**Data extracts:**
=====

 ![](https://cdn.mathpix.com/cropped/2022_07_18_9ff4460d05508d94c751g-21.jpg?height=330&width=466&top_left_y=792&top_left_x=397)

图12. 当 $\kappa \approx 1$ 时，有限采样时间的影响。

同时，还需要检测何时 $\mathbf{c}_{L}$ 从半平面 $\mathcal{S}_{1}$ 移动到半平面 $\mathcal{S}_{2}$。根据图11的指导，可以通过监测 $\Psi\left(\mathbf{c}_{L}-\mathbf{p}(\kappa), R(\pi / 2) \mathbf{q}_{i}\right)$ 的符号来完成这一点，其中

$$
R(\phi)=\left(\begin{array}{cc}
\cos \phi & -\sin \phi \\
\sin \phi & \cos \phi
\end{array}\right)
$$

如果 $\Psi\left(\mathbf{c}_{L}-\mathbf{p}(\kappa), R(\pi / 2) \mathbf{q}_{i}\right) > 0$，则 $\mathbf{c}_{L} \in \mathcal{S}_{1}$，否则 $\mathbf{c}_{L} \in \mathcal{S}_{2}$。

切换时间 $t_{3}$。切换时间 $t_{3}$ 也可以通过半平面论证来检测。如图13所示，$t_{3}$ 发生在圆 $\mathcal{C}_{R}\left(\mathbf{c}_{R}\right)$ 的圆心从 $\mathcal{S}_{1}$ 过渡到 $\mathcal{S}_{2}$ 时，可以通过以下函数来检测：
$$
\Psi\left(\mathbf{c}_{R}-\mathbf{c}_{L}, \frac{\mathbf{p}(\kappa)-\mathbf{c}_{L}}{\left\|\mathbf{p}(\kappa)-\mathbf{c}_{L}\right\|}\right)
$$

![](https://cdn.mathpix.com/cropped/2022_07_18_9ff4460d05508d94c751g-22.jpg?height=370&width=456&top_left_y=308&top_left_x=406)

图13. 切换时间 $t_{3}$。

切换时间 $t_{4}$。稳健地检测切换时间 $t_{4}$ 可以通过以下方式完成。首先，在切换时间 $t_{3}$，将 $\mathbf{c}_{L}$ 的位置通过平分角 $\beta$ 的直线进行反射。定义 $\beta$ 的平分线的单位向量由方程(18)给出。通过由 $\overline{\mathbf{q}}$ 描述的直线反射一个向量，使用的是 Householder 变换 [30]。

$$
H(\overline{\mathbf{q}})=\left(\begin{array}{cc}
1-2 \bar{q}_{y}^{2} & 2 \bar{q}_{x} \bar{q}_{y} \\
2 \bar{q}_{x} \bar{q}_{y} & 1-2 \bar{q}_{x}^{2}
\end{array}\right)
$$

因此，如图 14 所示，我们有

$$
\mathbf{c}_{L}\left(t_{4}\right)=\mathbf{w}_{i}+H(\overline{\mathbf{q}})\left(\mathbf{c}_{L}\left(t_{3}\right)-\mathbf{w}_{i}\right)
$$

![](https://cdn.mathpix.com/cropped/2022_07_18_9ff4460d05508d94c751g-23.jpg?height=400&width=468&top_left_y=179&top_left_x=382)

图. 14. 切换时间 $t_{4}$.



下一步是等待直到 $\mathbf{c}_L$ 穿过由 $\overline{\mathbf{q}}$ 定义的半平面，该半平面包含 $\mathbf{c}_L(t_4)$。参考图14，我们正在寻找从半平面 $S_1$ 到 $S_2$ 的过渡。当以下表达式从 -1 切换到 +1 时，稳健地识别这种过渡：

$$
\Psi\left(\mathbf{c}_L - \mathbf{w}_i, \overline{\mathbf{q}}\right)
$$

=====

**How to complete this task:** Which lines of the material contain "mathcal"? List them.

**Response area:**
同时，还需要检测何时 $\mathbf{c}_{L}$ 从半平面 $\mathcal{S}_{1}$ 移动到半平面 $\mathcal{S}_{2}$。根据图11的指导，可以通过监测 $\Psi\left(\mathbf{c}_{L}-\mathbf{p}(\kappa), R(\pi / 2) \mathbf{q}_{i}\right)$ 的符号来完成这一点，其中
如果 $\Psi\left(\mathbf{c}_{L}-\mathbf{p}(\kappa), R(\pi / 2) \mathbf{q}_{i}\right) > 0$，则 $\mathbf{c}_{L} \in \mathcal{S}_{1}$，否则 $\mathbf{c}_{L} \in \mathcal{S}_{2}$。
切换时间 $t_{3}$。切换时间 $t_{3}$ 也可以通过半平面论证来检测。如图13所示，$t_{3}$ 发生在圆 $\mathcal{C}_{R}\left(\mathbf{c}_{R}\right)$ 的圆心从 $\mathcal{S}_{1}$ 过渡到 $\mathcal{S}_{2}$ 时，可以通过以下函数来检测：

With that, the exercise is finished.